To download an EPUB to your Kobo from a Mac:

  • download and save the EPUB directly onto your desktop.
  • connect your Kobo to your computer using the USB cable and tap “Connect” on your eReader.
  • open your “Finder” application.
  • select “Kobo eReader” from the listed devices to view the contents of your Kobo.
  • navigate to where you have stored your EPUB file in “Finder”, probably in documents or downloads, and drag and drop it into the Kobo window. You can now disconnect your Kobo to read the eBook.

Turn on your Kobo and your EPUB will be located in “eBooks”, while a PDF will be located in “Documents”.
Need more information? Visit: http://www.kobo.com/help/koboaura/response/?id=3784&type=3

Sony Reader

To download an EPUB file on your Sony Reader™:

  • ensure you have already installed the Reader™ Library for PC/Mac software
  • select the eBook you want from our website and click the link to download it.
  • connect the Reader™ to your computer.
  • open the Reader™ Library software and click “Library” in the left-hand pane and select the eBook to view it.

Need more help? Visit: https://au.readerstore.sony.com/apps_and_devices/

Amazon Kindle 2nd Generation devices

EPUB files can’t be read on the Amazon Kindle™. However, like most eReaders, Kindle™ 2nd Generation devices are able to display PDFs. We recommend that you download the PDF version of this booklet if you would like to read it on a Kindle™.
To transfer a PDF to your Kindle™ via USB cable from your computer or Mac:

  • download the PDF directly onto your computer.
  • connect the USB cable to your computer’s USB port, and the micro USB end of the cable to your Kindle™. Note: the Kindle™ won’t be available as a reading device while it is connected to your computer until it has been disconnected.
  • open the Kindle™ drive and several folders will appear inside. The “Documents” folder is where you will need to copy or drag the PDF to.
  • safely eject your Kindle™ from your computer and unplug the USB cable. Your content will appear on the Home Screen.
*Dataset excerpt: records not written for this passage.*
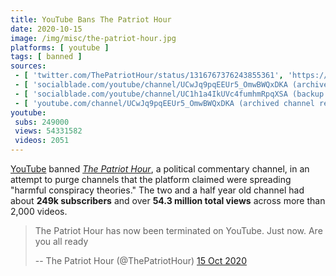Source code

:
 ```yaml
---
title: YouTube Bans The Patriot Hour
date: 2020-10-15
image: /img/misc/the-patriot-hour.jpg
platforms: [ youtube ]
tags: [ banned ]
sources:
 - [ 'twitter.com/ThePatriotHour/status/1316767376243855361', 'https://archive.is/JEp14' ]
 - [ 'socialblade.com/youtube/channel/UCwJq9pqEEUr5_OmwBWQxDKA (archived)', 'https://archive.is/winCF' ]
 - [ 'socialblade.com/youtube/channel/UC1h1a4IkUVc4fumhmRpqXSA (backup channel) (archived)', 'https://archive.is/Par9T' ]
 - [ 'youtube.com/channel/UCwJq9pqEEUr5_OmwBWQxDKA (archived channel removal notice)', 'https://archive.is/4IcZy/image' ]
youtube:
 subs: 249000
 views: 54331582
 videos: 2051
---
```


[YouTube](/youtube/) banned [_The Patriot Hour_](https://thepatriothour.com/),
a political commentary channel, in an attempt to purge channels that the
platform claimed were spreading "harmful conspiracy theories." The two and a
half year old channel had about **249k subscribers** and over **54.3 million
total views** across more than 2,000 videos.

> The Patriot Hour has now been terminated on YouTube. Just now. Are you all
> ready
>
> -- The Patriot Hour (@ThePatriotHour) [15 Oct 2020](https://archive.is/JEp14)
Kindle also provides a Kindle Personal Documents Service that allows users to send documents as an attachment directly to your eReader. For more information on this service, visit http://www.amazon.com/gp/help/customer/display.html/ref=help_search_1-1?ie=UTF8&nodeId=200767340&qid=1395967989&sr=1-1
For more information on accessing a PDF on your Kindle™, visit www.amazon.com/manageyourkindle, log in to your account and click on Personal Document Settings.
Need more help? Visit https://www.amazon.com/gp/help/customer/display.html?nodeId=200375630

Android and PC

You can also download and open eBooks on Android devices and PCs with appropriate apps or software installed. Suitable eReader apps for Android include Google Play Books, FBReader and Moon+ Reader. Suitable software for PCs include Calibre and Adobe Digital Editions.